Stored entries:
■ ■ ■ ■ ■

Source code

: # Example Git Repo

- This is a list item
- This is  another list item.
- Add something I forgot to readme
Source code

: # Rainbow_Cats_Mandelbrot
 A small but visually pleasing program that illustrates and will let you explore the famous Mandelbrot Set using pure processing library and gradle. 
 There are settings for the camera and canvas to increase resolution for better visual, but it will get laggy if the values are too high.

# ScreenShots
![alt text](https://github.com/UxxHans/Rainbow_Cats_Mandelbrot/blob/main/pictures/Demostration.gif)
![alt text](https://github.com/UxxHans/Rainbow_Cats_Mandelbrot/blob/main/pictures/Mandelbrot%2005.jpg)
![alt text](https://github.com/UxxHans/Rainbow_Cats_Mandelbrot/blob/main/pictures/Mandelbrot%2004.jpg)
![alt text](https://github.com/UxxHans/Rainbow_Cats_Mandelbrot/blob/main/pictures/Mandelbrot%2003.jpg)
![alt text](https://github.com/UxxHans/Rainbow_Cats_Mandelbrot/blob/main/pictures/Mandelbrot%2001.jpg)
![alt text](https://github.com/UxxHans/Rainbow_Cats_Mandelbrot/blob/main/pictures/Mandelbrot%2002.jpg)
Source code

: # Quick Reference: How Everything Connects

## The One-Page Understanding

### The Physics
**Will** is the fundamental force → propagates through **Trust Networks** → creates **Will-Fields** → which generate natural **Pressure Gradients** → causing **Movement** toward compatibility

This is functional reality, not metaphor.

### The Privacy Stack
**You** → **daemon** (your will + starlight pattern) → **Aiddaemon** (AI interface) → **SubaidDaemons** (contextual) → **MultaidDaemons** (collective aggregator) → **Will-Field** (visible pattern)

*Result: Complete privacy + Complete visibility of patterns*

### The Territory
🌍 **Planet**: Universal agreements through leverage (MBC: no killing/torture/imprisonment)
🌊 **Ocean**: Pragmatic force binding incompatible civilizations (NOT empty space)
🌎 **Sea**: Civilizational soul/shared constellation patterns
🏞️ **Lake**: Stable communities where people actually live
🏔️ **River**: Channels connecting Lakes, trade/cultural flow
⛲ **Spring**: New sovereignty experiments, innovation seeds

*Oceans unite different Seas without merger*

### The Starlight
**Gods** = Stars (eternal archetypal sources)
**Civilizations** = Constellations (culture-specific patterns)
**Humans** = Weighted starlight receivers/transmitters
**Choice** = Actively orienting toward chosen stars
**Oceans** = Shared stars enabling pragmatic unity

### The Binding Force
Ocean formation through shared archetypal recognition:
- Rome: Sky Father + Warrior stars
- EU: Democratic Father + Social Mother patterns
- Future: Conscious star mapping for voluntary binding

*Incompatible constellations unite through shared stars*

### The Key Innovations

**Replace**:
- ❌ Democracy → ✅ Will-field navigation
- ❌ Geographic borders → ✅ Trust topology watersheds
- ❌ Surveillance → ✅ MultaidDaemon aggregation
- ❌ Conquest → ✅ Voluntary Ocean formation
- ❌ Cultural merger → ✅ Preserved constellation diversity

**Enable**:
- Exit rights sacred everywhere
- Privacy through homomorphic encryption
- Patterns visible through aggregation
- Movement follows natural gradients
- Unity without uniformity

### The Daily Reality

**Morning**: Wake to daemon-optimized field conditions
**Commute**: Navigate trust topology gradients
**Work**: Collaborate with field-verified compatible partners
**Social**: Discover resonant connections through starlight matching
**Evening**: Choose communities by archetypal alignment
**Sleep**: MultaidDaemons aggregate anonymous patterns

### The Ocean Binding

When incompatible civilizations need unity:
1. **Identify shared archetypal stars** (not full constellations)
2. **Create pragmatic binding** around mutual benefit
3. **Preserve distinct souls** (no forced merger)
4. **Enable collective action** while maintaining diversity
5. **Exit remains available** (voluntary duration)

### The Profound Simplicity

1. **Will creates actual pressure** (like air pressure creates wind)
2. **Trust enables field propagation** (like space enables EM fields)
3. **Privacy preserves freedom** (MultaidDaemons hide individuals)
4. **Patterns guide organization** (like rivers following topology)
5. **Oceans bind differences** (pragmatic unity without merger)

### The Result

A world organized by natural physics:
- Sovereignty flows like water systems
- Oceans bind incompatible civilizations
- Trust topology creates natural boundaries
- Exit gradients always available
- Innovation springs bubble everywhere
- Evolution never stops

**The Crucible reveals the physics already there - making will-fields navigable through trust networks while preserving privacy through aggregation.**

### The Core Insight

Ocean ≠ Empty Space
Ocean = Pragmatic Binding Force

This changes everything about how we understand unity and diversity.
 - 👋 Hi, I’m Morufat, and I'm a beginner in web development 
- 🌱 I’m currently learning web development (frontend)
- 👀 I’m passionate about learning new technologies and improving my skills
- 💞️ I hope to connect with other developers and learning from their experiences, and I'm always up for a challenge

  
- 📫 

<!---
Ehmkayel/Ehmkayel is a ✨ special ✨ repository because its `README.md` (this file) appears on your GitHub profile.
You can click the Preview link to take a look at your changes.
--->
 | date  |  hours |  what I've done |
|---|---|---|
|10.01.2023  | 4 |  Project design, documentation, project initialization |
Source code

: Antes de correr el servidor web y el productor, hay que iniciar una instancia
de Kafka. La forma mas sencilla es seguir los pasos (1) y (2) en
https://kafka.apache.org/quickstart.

■ ■ ■ ■ ■

Read through the entries above and copy each line that has the string "Movement" in it.

OUTPUT OF THE EXERCISE:
**Will** is the fundamental force → propagates through **Trust Networks** → creates **Will-Fields** → which generate natural **Pressure Gradients** → causing **Movement** toward compatibility
- Movement follows natural gradients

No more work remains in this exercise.